YOKTU
Baktı...
Çevrede birileri vardı.
Bunlar da ne?
Değişik karaltılar...
Neye benziyorlar ki kıpıdıyor bunlar...
Hareketsiz olanlar da var...
Şaşkın şaşkın bakındı...
Kimdi bunlar, neydi?
En önemlisi neredeydi?
Bir şey kımıldadı içinde...
Tık tık tık tık...
Bu ne ki?
Sanki biri sesleniyordu ona,
İçini titretiyor, tüm bedenini sarıyordu ondan gelen zilzal.
Bir ateş düştü içine,
Yakıyordu...
Seviyordu birisini ama kimi?
İşte o günden sonra büyüdü büyüdü...
Hayatı öğrendi, yaşamayı,
Öğrettiler ona...
Kimine anne dedi, kimine baba, kimine eşim, kimine dostum...
Ama hep bir şeyler eksikti...
Hiç kimse dünyaya geldiği anda içini titretenin yerini doldurmuyordu...

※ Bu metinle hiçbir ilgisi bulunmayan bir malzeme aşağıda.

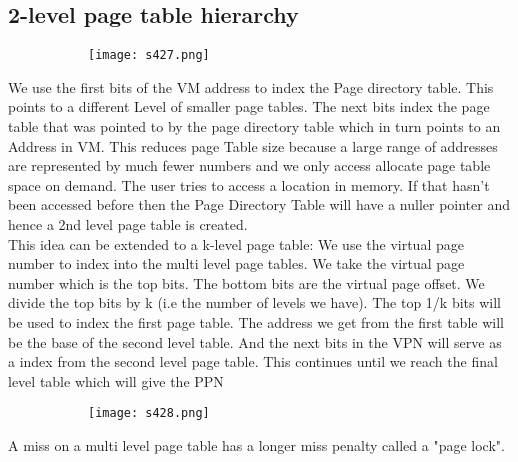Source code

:\documentclass[8pt]{extreport}
\begin{document}
\subsection{2-level page table hierarchy}
\begin{figure}[H]
\begin{subfigure}[b]{0.4\linewidth}
\texttt{[image: s427.png]}
\end{subfigure}
\end{figure}
We use the first bits of the VM address to index the Page directory table. This points to a different Level of smaller page tables. The next bits index the page table that was pointed to by the page directory table which in turn points to an Address in VM. This reduces page Table size because a large range of addresses are represented by much fewer numbers and we only access allocate page table space on demand. The user tries to access a location in memory. If that hasn't been accessed before then the Page Directory Table will have a nuller pointer and hence a 2nd level page table is created.\\
This idea can be extended to a k-level page table:
We use the virtual page number to index into the multi level page tables. We take the virtual page number which is the top bits. The bottom bits are the virtual page offset. We divide the top bits by k (i.e the number of levels we have). The top 1/k bits will be used to index the first page table. The address we get from the first table will be the base of the second level table. And the next bits in the VPN will serve as a index from the second level page table. This continues until we reach the final level table which will give the PPN
\begin{figure}[H]
\begin{subfigure}[b]{0.4\linewidth}
\texttt{[image: s428.png]}
\end{subfigure}
\end{figure}
A miss on a multi level page table has a longer miss penalty called a "page lock".
\end{document}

Bir acı sardı birden tüm benliğini,
Hasret acısı...
Tarifsiz...
Kavuşma arzusuydu bu ama bilemedi,0
Daha sonra ismini koydu bu acının,
Özlem...
Öyle bir ateş düştü ki yüreciğine,
Diyar diyar dolaştı,
Sevdiceğini aradı...
Bir türlü bulamıyordu onu,
Herkes bir şekilde tarif ediyordu onu ama aslında hiç biri de bilmiyordu.
Birisi dedi ki en sonunda,
Ne ararsın?
Ensende çıban yoksa eğer
Kaldır kafanı da bak duruyor işte karşında...
Kaldırdı başını,
Baktı...
Mükemmel bir güzellik gördü,
Lal oldu...
Her şey dondu o an...
Bütün sözler firar etmişti beyninden dilinden...
.................................................. ..........
Her şey kaybolmuş, sadece gördüğü güzellik kalmıştı...
Yere eğdi başını,
Utandı...
Yaşlar boşandı gözlerinden...
Önündeki suya baktı...
Ayna gibiydi.
Ama kendisini göremedi o aynada...
Ellerine baktı telaşla,
Yoktu...
Vücuduna baktı,
Yoktu...
Düşüncelerini düşündü,
Yoktu...
Çevresine baktı...
Yok... Hiç bir şey yok...
Laaaaa...
Sustu...
Artık sevdiceği konuşuyordu çünkü...
Sadece Sevdiceği...
O hiç bir zaman yalnız bırakmamıştı zaten...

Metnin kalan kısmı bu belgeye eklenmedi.